The commons were not on any other occasion more dissatisfied at the election of tribunes not being conceded to them. This sense of annoyance they both manifested at the nomination of quaestors, and avenged by then electing plebeians for the first time as quaestors; so that in electing four, room was left for only one patrician; whilst three plebeians, Quintus Silius, Publius Aelius, and Publius Pupius, were preferred to young men of the most illustrious families.
I learn that the principal advisers of the people, in this so independent a
bestowing of their suffrage, were the Icilii, three out of this family most hostile to the patricians having been elected tribunes of the commons for that year, by their holding out the grand prospect of many and great achievements to the people, who became consequently most ardent;
after they had affirmed that they would not stir a step, if the people would not, even at the election of quaestors, the only one which the senate had left open to the commons and patricians, evince sufficient spirit to accomplish that which they had so long wished for, and which was allowed by the laws.
This therefore the people considered an important victory; and that quaestorship they estimated not by the extent of the honour itself; but an access seemed opened to new men to the consulship and the honours of a triumph.
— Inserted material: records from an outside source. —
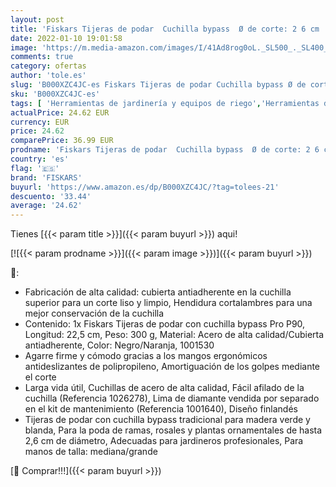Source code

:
 ```yaml
---
layout: post
title: 'Fiskars Tijeras de podar  Cuchilla bypass  Ø de corte: 2 6 cm  Longitud: 22 5 cm  Negro/Naranja  1001530'
date: 2022-01-10 19:01:58
image: 'https://m.media-amazon.com/images/I/41Ad8rog0oL._SL500_._SL400_.jpg'
comments: true
category: ofertas
author: 'tole.es'
slug: 'B000XZC4JC-es Fiskars Tijeras de podar Cuchilla bypass Ø de corte: 2 6...'
sku: 'B000XZC4JC-es'
tags: [ 'Herramientas de jardinería y equipos de riego','Herramientas de mano para jardinería','Jardín','Tijeras de podar para jardinería','fiskars','tijeras', ]
actualPrice: 24.62 EUR
currency: EUR
price: 24.62
comparePrice: 36.99 EUR
prodname: 'Fiskars Tijeras de podar  Cuchilla bypass  Ø de corte: 2 6 cm  Longitud: 22 5 cm  Negro/Naranja  1001530'
country: 'es'
flag: '🇪🇸'
brand: 'FISKARS'
buyurl: 'https://www.amazon.es/dp/B000XZC4JC/?tag=tolees-21'
descuento: '33.44'
average: '24.62'
---
```


Tienes [{{< param title >}}]({{< param buyurl >}}) aqui!

[![{{< param prodname >}}]({{< param image >}})]({{< param buyurl >}})

🔎:

- Fabricación de alta calidad: cubierta antiadherente en la cuchilla superior para un corte liso y limpio, Hendidura cortalambres para una mejor conservación de la cuchilla
- Contenido: 1x Fiskars Tijeras de podar con cuchilla bypass Pro P90, Longitud: 22,5 cm, Peso: 300 g, Material: Acero de alta calidad/Cubierta antiadherente, Color: Negro/Naranja, 1001530
- Agarre firme y cómodo gracias a los mangos ergonómicos antideslizantes de polipropileno, Amortiguación de los golpes mediante el corte
- Larga vida útil, Cuchillas de acero de alta calidad, Fácil afilado de la cuchilla (Referencia 1026278), Lima de diamante vendida por separado en el kit de mantenimiento (Referencia 1001640), Diseño finlandés
- Tijeras de podar con cuchilla bypass tradicional para madera verde y blanda, Para la poda de ramas, rosales y plantas ornamentales de hasta 2,6 cm de diámetro, Adecuadas para jardineros profesionales, Para manos de talla: mediana/grande

[🛒 Comprar!!!]({{< param buyurl >}})
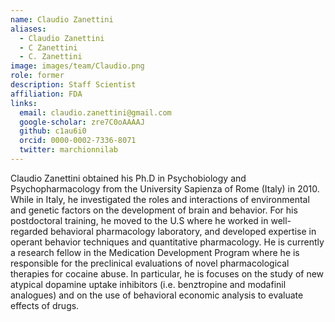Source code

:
 ```yaml
---
name: Claudio Zanettini
aliases:
  - Claudio Zanettini
  - C Zanettini
  - C. Zanettini
image: images/team/Claudio.png
role: former
description: Staff Scientist
affiliation: FDA
links:
  email: claudio.zanettini@gmail.com
  google-scholar: zre7C0oAAAAJ
  github: c1au6i0
  orcid: 0000-0002-7336-8071
  twitter: marchionnilab
---
```


Claudio Zanettini obtained his Ph.D in Psychobiology and Psychopharmacology from the University Sapienza of Rome (Italy) in 2010. While in Italy, he investigated the roles and interactions of environmental and genetic factors on the development of brain and behavior. For his postdoctoral training, he moved to the U.S where he worked in well-regarded behavioral pharmacology laboratory, and developed expertise in operant behavior techniques and quantitative pharmacology. He is currently a research fellow in the Medication Development Program where he is responsible for the preclinical evaluations of novel pharmacological therapies for cocaine abuse. In particular, he is focuses on the study of new atypical dopamine uptake inhibitors (i.e. benztropine and modafinil analogues) and on the use of behavioral economic analysis to evaluate effects of drugs.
The patricians, on the other hand, expressed their indignation not so much at the honours of the state being shared, but at their being lost; they said that, “if matters be so, children need no longer be educated; who being driven from the station of their ancestors, and seeing others in the possession of their dignity, would be left without command or power, as mere salii and flamens, with no other employment than to offer sacrifices for the people.”
The minds of both parties being irritated, since the commons had both assumed new courage, and had now three leaders of the most distinguished reputation for the popular side; the patricians seeing that the result of all the elections would be similar to that for quaestors, [p. 313]
wherever the people had the choice from both sides, strove vigorously for the election of consuls, which was not yet open to them.
The Icilii, on the contrary, said that military tribunes should be elected, and that posts of honour should be at length imparted to the commons.